>>>

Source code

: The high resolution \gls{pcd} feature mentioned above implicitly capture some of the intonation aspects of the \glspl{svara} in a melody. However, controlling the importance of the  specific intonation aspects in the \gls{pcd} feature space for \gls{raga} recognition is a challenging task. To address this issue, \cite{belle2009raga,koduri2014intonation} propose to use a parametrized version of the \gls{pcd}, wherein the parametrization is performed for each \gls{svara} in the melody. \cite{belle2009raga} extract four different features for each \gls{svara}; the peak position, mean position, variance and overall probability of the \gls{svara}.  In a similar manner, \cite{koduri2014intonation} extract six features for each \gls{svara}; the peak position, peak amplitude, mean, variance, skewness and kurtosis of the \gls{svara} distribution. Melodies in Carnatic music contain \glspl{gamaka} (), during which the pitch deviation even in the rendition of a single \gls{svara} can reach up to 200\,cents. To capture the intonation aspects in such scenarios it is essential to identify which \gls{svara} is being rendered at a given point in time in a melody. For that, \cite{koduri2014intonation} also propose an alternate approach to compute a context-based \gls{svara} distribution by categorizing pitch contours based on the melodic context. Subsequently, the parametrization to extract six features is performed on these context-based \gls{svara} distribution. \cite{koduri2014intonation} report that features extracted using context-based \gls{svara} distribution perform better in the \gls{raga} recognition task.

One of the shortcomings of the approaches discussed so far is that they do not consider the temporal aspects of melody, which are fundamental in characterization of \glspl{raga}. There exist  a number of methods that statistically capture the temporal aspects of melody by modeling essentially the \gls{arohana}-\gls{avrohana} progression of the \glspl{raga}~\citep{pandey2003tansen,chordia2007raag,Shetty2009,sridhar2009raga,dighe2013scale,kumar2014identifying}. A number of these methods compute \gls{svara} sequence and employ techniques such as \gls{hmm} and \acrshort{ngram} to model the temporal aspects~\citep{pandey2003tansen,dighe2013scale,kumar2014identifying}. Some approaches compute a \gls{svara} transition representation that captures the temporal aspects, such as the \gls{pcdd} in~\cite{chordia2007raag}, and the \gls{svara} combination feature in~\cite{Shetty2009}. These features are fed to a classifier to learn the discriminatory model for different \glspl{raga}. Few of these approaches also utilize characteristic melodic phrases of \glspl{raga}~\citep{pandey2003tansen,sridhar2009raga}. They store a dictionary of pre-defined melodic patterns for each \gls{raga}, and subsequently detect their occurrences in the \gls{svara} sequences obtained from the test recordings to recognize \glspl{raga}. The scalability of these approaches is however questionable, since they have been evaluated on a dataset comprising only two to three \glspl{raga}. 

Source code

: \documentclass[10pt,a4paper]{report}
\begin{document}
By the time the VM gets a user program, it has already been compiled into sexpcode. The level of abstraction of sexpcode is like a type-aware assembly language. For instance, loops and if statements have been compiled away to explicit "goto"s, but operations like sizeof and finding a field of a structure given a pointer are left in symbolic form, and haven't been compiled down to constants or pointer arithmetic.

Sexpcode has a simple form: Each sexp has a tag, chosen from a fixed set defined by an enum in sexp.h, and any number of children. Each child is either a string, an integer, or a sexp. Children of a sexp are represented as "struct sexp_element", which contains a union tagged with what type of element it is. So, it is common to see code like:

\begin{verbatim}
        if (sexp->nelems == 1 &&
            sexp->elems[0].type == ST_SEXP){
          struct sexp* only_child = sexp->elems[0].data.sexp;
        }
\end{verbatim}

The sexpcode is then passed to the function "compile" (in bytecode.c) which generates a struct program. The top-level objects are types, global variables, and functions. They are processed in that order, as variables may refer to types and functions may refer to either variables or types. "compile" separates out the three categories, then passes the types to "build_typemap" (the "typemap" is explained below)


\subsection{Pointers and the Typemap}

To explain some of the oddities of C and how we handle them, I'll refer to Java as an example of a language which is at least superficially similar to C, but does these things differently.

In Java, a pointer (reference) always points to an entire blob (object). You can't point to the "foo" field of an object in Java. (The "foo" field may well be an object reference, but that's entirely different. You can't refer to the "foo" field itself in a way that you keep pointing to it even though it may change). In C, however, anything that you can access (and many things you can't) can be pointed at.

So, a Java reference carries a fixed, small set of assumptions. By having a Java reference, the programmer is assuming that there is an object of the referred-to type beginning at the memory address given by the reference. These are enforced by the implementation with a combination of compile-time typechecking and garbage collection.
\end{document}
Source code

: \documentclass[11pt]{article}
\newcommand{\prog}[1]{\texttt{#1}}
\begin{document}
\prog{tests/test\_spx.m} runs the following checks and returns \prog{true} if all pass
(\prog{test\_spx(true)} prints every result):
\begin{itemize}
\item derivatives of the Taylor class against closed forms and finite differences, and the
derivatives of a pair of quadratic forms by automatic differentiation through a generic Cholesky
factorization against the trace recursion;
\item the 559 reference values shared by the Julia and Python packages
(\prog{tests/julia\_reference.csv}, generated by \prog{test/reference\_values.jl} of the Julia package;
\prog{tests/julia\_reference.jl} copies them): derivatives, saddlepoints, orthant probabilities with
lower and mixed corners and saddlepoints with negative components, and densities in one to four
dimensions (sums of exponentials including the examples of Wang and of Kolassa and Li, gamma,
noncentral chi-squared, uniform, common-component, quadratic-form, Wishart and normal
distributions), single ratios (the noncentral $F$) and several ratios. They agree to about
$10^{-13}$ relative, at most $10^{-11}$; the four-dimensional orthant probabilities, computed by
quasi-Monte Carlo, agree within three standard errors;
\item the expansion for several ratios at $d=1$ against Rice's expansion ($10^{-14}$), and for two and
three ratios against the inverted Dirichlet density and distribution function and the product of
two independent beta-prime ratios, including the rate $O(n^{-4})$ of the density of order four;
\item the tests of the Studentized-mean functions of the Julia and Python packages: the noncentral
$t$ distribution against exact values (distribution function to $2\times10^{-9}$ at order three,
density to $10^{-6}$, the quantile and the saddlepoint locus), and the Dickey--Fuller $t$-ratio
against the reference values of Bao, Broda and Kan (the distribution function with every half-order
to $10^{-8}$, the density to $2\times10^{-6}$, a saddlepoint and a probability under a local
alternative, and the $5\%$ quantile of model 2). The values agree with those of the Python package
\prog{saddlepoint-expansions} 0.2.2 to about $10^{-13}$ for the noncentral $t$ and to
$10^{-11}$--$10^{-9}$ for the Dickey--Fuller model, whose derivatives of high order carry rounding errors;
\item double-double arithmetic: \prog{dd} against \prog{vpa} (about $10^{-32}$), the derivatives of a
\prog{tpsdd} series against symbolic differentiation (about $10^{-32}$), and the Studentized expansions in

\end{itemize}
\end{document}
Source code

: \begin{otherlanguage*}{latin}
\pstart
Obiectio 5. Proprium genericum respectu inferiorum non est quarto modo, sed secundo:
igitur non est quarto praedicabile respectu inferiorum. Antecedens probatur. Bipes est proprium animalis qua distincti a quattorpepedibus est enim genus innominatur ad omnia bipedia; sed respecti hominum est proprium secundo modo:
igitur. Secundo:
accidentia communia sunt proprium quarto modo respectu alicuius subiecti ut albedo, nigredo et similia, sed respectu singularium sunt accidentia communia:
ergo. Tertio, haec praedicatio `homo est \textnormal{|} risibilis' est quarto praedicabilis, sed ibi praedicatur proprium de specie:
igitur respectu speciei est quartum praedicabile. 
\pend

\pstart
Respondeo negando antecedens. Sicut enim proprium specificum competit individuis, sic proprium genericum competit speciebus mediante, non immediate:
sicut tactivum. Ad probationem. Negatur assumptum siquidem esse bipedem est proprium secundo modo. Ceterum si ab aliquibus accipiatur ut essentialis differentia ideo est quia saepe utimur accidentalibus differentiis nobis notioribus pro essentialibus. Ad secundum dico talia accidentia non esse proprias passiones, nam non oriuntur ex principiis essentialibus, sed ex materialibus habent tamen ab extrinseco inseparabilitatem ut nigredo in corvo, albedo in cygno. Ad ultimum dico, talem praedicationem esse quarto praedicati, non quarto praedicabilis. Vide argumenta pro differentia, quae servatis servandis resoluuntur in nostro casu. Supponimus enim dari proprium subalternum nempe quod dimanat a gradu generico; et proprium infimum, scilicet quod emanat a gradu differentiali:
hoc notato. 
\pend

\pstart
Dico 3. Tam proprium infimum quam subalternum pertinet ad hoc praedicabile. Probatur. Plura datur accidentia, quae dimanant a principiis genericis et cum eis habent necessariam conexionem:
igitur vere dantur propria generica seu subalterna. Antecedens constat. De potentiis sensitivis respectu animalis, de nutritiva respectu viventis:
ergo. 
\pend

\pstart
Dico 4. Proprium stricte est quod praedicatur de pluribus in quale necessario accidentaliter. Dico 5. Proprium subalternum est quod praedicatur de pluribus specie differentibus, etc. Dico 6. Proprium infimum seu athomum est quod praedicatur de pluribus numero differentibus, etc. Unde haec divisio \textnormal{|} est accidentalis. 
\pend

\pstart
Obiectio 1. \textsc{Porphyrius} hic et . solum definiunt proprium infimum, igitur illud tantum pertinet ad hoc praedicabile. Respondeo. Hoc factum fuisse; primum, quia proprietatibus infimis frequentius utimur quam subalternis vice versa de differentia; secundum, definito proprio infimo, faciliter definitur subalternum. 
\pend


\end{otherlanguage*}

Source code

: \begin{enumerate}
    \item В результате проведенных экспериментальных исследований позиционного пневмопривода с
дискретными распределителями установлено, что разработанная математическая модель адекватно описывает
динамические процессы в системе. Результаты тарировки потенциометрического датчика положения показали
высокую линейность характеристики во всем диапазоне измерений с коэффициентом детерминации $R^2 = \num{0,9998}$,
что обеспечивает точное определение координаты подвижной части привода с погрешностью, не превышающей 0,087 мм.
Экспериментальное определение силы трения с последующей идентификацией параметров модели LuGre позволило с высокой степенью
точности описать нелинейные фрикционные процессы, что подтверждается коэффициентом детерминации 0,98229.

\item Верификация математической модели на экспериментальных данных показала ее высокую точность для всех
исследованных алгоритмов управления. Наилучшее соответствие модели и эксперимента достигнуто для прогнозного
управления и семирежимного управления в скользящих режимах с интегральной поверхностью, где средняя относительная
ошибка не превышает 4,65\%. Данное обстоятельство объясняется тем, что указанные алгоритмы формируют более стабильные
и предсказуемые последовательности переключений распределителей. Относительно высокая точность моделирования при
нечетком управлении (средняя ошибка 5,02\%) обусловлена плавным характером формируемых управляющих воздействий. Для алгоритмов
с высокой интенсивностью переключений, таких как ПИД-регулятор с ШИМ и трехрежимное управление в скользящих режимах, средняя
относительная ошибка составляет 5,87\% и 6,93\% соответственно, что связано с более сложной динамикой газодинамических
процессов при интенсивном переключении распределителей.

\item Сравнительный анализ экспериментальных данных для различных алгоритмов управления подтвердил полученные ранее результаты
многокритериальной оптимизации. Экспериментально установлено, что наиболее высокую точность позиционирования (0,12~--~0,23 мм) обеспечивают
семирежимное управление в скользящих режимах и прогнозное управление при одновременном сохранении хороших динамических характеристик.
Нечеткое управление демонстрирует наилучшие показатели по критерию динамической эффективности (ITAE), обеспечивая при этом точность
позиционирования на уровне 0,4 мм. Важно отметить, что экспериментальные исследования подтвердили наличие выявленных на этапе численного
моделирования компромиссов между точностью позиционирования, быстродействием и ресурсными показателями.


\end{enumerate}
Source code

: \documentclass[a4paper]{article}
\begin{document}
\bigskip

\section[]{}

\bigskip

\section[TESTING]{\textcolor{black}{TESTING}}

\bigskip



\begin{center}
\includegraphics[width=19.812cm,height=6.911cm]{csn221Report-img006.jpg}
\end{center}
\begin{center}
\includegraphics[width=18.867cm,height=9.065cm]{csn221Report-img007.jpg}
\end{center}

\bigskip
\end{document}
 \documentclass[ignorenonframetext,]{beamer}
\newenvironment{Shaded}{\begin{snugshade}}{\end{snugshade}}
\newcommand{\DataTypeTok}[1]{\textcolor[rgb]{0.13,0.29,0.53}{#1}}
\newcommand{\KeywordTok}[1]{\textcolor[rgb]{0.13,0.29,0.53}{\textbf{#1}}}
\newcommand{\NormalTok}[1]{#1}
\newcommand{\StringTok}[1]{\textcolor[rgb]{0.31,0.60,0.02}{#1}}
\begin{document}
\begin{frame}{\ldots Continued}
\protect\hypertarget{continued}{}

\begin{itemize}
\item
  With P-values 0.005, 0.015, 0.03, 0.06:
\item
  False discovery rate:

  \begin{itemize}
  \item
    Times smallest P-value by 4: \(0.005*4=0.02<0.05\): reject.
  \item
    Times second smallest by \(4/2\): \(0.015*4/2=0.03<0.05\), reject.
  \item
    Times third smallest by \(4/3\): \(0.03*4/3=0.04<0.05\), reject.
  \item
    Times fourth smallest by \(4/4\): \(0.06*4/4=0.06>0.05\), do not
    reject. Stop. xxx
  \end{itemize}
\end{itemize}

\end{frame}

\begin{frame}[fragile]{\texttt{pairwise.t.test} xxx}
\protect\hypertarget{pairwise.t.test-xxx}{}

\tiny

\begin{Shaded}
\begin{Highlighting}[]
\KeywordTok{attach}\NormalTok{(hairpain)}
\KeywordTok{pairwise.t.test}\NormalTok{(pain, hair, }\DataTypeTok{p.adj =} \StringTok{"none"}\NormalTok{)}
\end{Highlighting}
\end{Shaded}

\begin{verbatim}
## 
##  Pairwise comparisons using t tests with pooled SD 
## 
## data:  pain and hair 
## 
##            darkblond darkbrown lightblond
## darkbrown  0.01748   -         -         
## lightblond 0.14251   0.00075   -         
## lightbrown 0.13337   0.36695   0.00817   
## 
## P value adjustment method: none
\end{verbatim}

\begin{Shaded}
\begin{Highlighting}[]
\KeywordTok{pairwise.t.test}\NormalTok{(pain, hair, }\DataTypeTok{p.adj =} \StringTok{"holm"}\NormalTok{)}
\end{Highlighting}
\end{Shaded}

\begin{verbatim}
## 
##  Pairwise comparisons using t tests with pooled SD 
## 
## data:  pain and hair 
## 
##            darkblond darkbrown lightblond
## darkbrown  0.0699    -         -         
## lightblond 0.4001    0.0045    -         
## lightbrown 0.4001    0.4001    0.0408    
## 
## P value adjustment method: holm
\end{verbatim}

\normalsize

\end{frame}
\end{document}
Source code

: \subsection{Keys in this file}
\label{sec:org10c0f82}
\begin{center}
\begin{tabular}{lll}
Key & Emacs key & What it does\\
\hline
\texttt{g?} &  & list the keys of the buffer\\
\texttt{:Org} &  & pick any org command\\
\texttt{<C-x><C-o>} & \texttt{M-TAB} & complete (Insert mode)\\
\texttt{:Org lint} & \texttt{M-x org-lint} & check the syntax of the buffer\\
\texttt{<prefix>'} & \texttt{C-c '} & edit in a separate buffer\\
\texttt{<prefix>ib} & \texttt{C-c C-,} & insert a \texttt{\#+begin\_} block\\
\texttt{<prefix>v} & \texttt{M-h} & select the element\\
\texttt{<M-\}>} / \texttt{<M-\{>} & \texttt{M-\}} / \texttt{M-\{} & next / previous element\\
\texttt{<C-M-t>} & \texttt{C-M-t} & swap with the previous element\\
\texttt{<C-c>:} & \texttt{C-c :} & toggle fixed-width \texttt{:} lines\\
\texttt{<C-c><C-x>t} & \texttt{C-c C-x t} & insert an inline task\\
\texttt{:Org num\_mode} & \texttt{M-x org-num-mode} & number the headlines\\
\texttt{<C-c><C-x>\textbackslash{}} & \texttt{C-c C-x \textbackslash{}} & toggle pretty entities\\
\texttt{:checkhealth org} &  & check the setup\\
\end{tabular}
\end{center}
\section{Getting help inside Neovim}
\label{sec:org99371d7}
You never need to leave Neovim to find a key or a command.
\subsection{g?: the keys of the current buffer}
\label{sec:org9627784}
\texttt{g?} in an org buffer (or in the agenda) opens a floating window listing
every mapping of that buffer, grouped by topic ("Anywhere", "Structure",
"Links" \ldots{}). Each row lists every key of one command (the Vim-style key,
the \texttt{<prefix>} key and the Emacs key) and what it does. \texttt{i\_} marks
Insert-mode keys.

<<<

▶ [Required action]: Show every line in the entries above that contains the string "width".

▶ [Completed task]:
\includegraphics[width=19.812cm,height=6.911cm]{csn221Report-img006.jpg}
\includegraphics[width=18.867cm,height=9.065cm]{csn221Report-img007.jpg}
\texttt{<C-c>:} & \texttt{C-c :} & toggle fixed-width \texttt{:} lines\\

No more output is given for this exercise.